If anything, it's so they can detect unmetered usage. That costs them a lot, and it's still possible by just cutting a wire to tap into anything you like, electricity-wise. Illegal, yes, but still possible. With smart meters, if their numbers on your line don't tally 24 hours a day, they know there's something up and they could even send data down the lines to see if you're pulling from somewhere you shouldn't be.
And smart meters aren't currently accurately billing anyway (a lot are locked into the original supplier and can't move suppliers, which means they don't read at all any more and many of the so-called smart meters are just current-reading clamps, not actual meters), plus the savings on one visit a year that would be required to keep your estimate accurate just aren't enough to justify an always-on data connection.
Smart meters are there to provide even more complex billing systems which you can then practically "verify" if you can be bothered, but they can also just charge you 2.5% extra between 4.14 and 5.47am at any point they want, write it in the T&Cs, update your billing algorithm and blam, you're gonna pay it. Whereas at the moment they **were** until very recently being forced to simplify billing and get you off those kinds of plans onto a flat rate (that "simpler bills" plan is now dead in the water, by the way). This way they can charge a fortune for the expensive peak usage in the future just with a software update, that's accurate to the second, not to the once-a-year-visit.

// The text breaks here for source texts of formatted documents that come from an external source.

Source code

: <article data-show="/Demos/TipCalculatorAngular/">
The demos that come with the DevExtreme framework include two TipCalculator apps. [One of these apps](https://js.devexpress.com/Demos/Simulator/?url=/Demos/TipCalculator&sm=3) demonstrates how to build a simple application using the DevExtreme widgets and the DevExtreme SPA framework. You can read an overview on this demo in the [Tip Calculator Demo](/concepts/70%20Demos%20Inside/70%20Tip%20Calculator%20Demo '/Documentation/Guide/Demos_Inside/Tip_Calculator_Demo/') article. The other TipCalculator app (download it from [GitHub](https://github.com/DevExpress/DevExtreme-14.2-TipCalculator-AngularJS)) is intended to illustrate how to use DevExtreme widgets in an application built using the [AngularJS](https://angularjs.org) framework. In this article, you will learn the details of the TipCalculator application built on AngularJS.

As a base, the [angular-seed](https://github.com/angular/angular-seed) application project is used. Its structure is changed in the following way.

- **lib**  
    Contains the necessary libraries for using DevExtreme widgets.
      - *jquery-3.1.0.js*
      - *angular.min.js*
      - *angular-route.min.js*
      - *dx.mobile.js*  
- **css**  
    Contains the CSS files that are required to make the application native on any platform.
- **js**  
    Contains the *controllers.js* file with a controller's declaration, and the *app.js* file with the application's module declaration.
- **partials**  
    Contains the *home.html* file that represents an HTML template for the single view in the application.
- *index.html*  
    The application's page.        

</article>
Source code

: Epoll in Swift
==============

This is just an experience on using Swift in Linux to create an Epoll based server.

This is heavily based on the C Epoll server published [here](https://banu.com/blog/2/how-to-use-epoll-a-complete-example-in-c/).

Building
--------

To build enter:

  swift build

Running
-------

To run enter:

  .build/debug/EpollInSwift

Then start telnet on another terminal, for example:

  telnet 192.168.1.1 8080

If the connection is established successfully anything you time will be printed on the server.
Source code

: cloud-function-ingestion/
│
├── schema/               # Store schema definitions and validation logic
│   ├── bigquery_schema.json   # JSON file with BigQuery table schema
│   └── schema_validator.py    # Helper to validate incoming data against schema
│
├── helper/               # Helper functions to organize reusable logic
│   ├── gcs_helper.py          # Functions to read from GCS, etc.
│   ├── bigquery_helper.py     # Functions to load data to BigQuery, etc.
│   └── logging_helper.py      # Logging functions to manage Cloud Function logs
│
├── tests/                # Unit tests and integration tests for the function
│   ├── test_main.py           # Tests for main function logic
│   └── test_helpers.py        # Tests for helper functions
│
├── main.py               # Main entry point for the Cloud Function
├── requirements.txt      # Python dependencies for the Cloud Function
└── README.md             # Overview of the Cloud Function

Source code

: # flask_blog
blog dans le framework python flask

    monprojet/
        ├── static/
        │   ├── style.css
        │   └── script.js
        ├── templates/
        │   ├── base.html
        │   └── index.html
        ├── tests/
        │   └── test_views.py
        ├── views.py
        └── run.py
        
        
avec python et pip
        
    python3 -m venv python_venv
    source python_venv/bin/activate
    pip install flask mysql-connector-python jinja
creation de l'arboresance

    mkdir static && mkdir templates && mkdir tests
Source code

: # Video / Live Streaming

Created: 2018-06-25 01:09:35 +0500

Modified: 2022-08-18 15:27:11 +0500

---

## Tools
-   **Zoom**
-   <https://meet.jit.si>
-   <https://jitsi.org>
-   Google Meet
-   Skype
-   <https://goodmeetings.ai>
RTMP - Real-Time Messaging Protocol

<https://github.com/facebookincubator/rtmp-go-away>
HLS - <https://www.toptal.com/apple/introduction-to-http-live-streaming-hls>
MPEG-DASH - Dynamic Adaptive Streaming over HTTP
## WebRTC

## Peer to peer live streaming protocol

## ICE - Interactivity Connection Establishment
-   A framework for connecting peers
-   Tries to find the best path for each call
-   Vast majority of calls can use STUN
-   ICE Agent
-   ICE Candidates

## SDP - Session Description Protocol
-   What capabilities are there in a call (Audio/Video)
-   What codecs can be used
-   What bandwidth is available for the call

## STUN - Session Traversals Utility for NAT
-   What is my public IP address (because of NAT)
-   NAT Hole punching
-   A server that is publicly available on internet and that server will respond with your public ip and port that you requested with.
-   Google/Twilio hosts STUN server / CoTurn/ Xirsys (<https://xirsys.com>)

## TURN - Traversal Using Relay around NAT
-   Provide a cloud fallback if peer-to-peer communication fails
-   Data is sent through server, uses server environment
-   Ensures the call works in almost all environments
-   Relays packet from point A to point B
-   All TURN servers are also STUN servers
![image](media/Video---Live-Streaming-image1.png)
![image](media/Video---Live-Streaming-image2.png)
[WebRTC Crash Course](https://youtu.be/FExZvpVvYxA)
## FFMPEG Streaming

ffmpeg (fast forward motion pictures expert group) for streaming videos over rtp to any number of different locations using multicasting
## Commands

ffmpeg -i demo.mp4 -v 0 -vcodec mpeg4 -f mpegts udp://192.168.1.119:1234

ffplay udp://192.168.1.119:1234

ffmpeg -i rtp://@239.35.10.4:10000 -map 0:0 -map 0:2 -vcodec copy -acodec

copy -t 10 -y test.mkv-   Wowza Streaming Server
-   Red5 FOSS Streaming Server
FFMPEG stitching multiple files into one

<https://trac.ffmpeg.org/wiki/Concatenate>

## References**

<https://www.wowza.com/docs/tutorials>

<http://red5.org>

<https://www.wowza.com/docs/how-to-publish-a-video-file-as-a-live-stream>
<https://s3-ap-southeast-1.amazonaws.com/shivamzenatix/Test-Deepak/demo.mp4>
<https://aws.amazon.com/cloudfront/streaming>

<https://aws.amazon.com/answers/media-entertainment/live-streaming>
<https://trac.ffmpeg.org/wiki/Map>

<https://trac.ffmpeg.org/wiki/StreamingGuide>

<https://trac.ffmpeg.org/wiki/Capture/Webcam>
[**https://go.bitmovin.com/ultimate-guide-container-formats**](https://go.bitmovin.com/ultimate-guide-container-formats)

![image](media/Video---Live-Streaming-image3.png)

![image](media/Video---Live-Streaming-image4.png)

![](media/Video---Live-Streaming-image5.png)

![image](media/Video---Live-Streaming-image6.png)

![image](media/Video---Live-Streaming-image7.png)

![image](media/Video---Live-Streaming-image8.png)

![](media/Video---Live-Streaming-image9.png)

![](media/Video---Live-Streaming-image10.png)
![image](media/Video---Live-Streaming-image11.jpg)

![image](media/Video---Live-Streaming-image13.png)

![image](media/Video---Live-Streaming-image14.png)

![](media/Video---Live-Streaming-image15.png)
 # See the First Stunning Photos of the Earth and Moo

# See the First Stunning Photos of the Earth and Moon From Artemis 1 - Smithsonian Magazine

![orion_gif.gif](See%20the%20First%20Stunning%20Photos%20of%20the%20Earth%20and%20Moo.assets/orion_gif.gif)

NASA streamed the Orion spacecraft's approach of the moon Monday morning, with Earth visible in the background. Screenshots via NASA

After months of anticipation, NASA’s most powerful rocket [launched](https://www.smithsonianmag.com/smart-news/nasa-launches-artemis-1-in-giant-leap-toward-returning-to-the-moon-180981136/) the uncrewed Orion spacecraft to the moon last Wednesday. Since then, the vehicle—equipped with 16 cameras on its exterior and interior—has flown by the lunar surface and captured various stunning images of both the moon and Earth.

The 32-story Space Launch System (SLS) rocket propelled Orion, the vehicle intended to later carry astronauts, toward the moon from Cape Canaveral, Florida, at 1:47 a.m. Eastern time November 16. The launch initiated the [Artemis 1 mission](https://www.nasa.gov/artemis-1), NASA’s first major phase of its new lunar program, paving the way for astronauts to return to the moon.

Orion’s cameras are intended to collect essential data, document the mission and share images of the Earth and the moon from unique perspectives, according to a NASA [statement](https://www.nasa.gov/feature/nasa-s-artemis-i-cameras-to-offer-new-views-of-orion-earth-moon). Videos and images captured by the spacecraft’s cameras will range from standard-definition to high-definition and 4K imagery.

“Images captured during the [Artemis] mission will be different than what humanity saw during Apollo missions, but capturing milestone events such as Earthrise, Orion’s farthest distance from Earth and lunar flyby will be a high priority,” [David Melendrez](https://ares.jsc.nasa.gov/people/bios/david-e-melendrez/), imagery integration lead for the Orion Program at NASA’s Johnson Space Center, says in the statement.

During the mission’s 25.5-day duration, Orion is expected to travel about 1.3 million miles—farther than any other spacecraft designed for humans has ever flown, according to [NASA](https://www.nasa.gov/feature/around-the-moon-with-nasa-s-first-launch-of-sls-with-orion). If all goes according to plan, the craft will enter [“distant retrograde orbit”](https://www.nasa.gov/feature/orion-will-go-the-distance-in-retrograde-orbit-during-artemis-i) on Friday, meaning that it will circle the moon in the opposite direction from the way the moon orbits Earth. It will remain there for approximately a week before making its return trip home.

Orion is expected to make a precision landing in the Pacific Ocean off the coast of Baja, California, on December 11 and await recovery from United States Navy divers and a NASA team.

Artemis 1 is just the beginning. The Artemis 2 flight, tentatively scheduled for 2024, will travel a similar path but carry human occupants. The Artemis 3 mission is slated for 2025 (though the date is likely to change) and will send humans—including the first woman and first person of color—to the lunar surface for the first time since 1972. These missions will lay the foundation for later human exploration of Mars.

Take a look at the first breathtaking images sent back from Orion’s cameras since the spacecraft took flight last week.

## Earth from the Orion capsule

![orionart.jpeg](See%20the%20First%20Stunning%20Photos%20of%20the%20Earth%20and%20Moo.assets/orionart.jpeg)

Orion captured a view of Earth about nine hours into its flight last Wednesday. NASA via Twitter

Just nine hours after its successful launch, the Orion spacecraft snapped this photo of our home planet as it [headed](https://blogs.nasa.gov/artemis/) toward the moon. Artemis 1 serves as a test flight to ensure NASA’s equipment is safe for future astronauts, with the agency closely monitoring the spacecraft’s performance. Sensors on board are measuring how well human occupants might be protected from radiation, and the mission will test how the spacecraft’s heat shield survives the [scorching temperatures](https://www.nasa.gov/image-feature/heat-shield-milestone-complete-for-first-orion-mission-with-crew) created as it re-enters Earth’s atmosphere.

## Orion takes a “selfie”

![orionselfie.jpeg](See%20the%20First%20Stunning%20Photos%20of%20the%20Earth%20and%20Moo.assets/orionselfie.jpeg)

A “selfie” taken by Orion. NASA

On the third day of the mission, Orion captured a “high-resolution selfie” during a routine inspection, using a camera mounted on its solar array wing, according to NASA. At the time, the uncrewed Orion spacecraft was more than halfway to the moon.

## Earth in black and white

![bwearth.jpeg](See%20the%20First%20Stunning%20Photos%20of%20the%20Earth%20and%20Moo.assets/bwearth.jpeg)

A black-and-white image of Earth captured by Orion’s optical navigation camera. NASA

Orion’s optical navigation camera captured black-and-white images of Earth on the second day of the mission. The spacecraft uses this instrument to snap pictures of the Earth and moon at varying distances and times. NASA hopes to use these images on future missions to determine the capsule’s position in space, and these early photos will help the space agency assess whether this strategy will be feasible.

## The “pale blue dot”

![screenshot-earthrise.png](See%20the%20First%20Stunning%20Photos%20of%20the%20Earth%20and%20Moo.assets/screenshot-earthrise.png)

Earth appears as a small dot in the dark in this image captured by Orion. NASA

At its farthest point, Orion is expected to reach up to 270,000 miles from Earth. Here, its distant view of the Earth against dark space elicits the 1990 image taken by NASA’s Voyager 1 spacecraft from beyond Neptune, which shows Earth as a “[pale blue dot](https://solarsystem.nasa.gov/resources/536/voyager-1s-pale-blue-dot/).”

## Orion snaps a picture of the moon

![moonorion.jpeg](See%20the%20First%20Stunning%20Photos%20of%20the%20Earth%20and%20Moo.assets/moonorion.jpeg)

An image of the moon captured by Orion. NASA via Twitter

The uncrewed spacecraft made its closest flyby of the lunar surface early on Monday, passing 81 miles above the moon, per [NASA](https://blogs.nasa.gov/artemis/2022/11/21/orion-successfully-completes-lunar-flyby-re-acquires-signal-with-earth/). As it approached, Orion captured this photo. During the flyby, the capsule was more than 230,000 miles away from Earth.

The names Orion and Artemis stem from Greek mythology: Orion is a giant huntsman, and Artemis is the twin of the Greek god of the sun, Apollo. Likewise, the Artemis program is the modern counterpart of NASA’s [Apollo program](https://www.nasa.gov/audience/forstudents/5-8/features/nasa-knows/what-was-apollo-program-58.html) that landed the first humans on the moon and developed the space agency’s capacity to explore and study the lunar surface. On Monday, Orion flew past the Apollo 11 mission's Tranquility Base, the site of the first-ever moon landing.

Smart meters aren't there to help you. They are there to change the terms and conditions in the future. Software updateable on an always-on device, there's a reason for that. And then they can start introducing the devices that contain the REAL reason - which is to start cutting you off in peak periods and separating out the circuits into "necessary (1A max)" and "optional and we can cut it off (the rest of your 100A)".
Because that saves a BUCKET load of money as you can just turn off peak demand, basically, and then blame the customer. Oh, and you'll have a "Premium" account available that doesn't cut you off but costs 10 times as much. Again, software-updateable. And - probably the biggest reason for them wanting actual CONTROL of your usage? So they can cut you off the second you don't pay without needing to send anyone around. They can literally just kill the circuit remotely and, if it doesn't get negotiation over the line with your smart meter, assume that it shouldn't be supplying power. Then you can't even bypass the meter.
Today - "energy meter", a £20 device from Maplin's.
Tomorrow - "per-second accuracy billing meter", to introduce a myriad of complex tariffs for users that they can't do with conventional meters (remember Economy 7 which has TWO numbers on the meter, etc.? This can provide accurate power usage information down to the second for the entire customer history).
The day after - an in-circuit upgrade "to provide a better service".
The day after that - cut you off when the football is on because everyone else has a cup of tea and they don't have enough nuclear running any more to cope with it. By the way, you're still paying for everything you do use.
The day after that - you don't like the above and want to move companies? No problem. Click. You're without power.